Friday, May 1, 2009

Reading at 39,000 ft

....
To be inside taht music, to be drawn into the circle of its repetitions: perhaps that is a place where one could finally disappear.
But beggars and performers make up only a small part of the vagabond population. They are the aristocracy, the elite of the fallen. Far more numerous are those with nothing to do, with nowhere to go. Many are drunks--but that term does not do justice to the devastation they embody. Hulks of despair, clothed in rags, their faces bruised and bleeding, they shuffle through the streets as though in chains. Asleep in doorways, staggering insanely through traffic, collapsing on sidewalks--they seem to be everywhere the moment you look for them. Some will starve to death, others will dies of exposure, still others will be beaten or burned or tortured.

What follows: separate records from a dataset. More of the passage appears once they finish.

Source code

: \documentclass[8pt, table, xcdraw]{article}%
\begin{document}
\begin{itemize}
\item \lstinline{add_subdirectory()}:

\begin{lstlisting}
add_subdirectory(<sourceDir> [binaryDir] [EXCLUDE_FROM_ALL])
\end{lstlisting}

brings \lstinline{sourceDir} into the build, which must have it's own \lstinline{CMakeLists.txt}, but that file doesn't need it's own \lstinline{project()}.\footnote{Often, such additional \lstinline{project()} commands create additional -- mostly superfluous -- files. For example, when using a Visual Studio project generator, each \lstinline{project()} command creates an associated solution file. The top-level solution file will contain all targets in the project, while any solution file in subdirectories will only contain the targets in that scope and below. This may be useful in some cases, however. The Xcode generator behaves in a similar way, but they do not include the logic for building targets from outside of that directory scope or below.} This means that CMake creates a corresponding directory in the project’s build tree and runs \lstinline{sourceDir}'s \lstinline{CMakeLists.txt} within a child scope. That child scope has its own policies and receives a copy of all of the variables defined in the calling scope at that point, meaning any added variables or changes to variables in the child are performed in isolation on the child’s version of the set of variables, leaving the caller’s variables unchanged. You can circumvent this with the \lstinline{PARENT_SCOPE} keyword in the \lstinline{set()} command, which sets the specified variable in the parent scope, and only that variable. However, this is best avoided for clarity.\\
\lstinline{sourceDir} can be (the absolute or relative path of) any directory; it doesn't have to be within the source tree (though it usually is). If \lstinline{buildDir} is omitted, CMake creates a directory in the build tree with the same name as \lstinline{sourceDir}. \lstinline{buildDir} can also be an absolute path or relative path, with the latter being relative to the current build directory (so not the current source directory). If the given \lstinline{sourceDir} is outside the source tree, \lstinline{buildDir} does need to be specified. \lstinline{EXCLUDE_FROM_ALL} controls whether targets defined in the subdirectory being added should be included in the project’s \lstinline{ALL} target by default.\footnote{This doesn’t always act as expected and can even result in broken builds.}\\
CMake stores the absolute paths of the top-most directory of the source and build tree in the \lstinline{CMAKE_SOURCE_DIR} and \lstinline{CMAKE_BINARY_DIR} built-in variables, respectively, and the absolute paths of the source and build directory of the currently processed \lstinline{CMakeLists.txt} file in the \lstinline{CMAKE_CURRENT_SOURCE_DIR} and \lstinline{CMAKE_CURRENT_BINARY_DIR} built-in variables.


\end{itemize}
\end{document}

For every soul lost in this particular hell, there are several others locked inside madness--unable to exit the world that stands at the threshold of there of their bodies. Even though they seem to be there, they cannot be counted as present. The man, for example, who goes everywhere with a set of drum sticks, pounding the pavement with them in a reckless , nonsensical rhythm, stooped over awkwardly as he advances along the street, beating and beating away at the cement. Perhaps he thinks he is doing important work. Perhaps, if he did not do what he did, the city would fall apart. Perhaps the moon would spin out of its orbit and come crashing into earth. There are the ones who talk to themselves, who mutter, who scream, who curse, who groan, who tell themselves stories as if to someone else. That man I saw today sitting like a heap of garbage in front of Grand Central Station, the crowds rushing past him, saying in a loud, panic-stricken voice: "Third Marines....Eating bees.... The bees crawling out of my mouth." Or the woman shouting at an invisible companion: "And what if I don't want to! What if I just fucking don't want to!"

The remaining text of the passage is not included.